[Native App SSO] No prescriptive restriction on the authorization server to protect an actor-less token exchange

Issue #2101 open
Vivek Shankar created an issue

Thank you for the OpenID Native App SSO spec. It solves a real-world problem. I have a proposed update to this spec.

REF: https://openid.net/specs/openid-connect-native-sso-1_0-ID1.html#section-4.3

The native app SSO flow’s token exchange profile expects the actor token is going to somehow be mandatory. However, OAuth 2.0 token exchange does not mandate that the actor token is required. Should this perhaps be prescriptive? For example, if the ds_hash claim is present in the subject token, the corresponding device_secret must be provided as an actor token.

Given the spec hinges on the pairing of the id_token and the device_secret for the token exchange profile, this seems important to prescribe. This is necessary, IMHO, to avoid badly written clients just using the id_token to obtain an access token, which is the ultimate goal for those client apps.

Failing to have something like this in place forces OPs to come up with their own bespoke enforcement. Not having some form of enforcement, IMO, can cause inadvertent exposure in a real implementation.

Comments (6)

  1. Vivek Shankar reporter

    I agree that RFC 8693 does not make the actor_token REQUIRED. However
    section 4.1 of the implementor's draft profiles RFC 8693 and makes the
    actor_token mandatory (REQUIRED) for the Native SSO spec.

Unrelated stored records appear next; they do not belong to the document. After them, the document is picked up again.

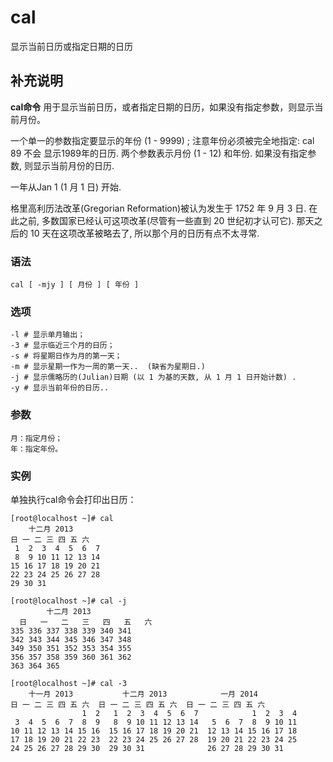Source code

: cal
===

显示当前日历或指定日期的日历

## 补充说明

**cal命令** 用于显示当前日历，或者指定日期的日历，如果没有指定参数，则显示当前月份。

一个单一的参数指定要显示的年份  (1  -  9999)  ;  注意年份必须被完全地指定:  cal 89 不会 显示1989年的日历.  两个参数表示月份 (1 - 12) 和年份.  如果没有指定参数,
则显示当前月份的日历.

一年从Jan 1 (1 月 1 日) 开始.

格里高利历法改革(Gregorian Reformation)被认为发生于 1752 年 9 月 3 日.  在此之前, 多数国家已经认可这项改革(尽管有一些直到 20  世纪初才认可它).   那天之后的  10
天在这项改革被略去了, 所以那个月的日历有点不太寻常.

###  语法

```
cal [ -mjy ] [ 月份 ] [ 年份 ]
```

###  选项

```
-l # 显示单月输出；
-3 # 显示临近三个月的日历；
-s # 将星期日作为月的第一天；
-m # 显示星期一作为一周的第一天..  (缺省为星期日.)
-j # 显示儒略历的(Julian)日期 (以 1 为基的天数, 从 1 月 1 日开始计数) .
-y # 显示当前年份的日历..
```

###  参数

```
月：指定月份；
年：指定年份。
```

###  实例

单独执行cal命令会打印出日历：

```
[root@localhost ~]# cal
    十二月 2013     
日 一 二 三 四 五 六
 1  2  3  4  5  6  7
 8  9 10 11 12 13 14
15 16 17 18 19 20 21
22 23 24 25 26 27 28
29 30 31
```

```
[root@localhost ~]# cal -j
        十二月 2013        
  日   一   二   三   四   五   六
335 336 337 338 339 340 341
342 343 344 345 346 347 348
349 350 351 352 353 354 355
356 357 358 359 360 361 362
363 364 365
```

```
[root@localhost ~]# cal -3
    十一月 2013           十二月 2013            一月 2014      
日 一 二 三 四 五 六  日 一 二 三 四 五 六  日 一 二 三 四 五 六
                1  2   1  2  3  4  5  6  7            1  2  3  4
 3  4  5  6  7  8  9   8  9 10 11 12 13 14   5  6  7  8  9 10 11
10 11 12 13 14 15 16  15 16 17 18 19 20 21  12 13 14 15 16 17 18
17 18 19 20 21 22 23  22 23 24 25 26 27 28  19 20 21 22 23 24 25
24 25 26 27 28 29 30  29 30 31              26 27 28 29 30 31  
```


<!-- Linux命令行搜索引擎：https://jaywcjlove.github.io/linux-command/ -->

    I'm happy to consider additional text if you feel it is necessary and you
    have some to suggest.

    I am trying to figure out how the authorization server should enforce the need for the actor token. Here are a few options I can see having potential:

    1. Similar to grant types, enable “Native App SSO” as a feature toggle on the client configuration. This automatically enforces the need for the device secret actor token.
    2. Generic “actor token required” flag that pairs with a “supported actor token types”
    3. If the incoming id_token has “ds_hash” claim, it must have a corresponding device secret actor token

    Do you have any recommendations?

  2. gffletch

    My apologies for taking so long to get back to this.

    I can see value in defining an openid-configuration flag to identify that the AS supports this specification.

    The processing rules already require the AS to ensure that the binding between the id_token and the device_secret is valid. I can add some explanatory text so say that this validation is done by validating the ds_hash claim in the id_token. Since the actor_token is REQUIRED to call the token endpoint with this profile, the device_secret MUST always be presented. The AS can determine if the client is using this profile by checking the actor_token_type which MUST be urn:x-oath:params:oauth:token-type:device-secret.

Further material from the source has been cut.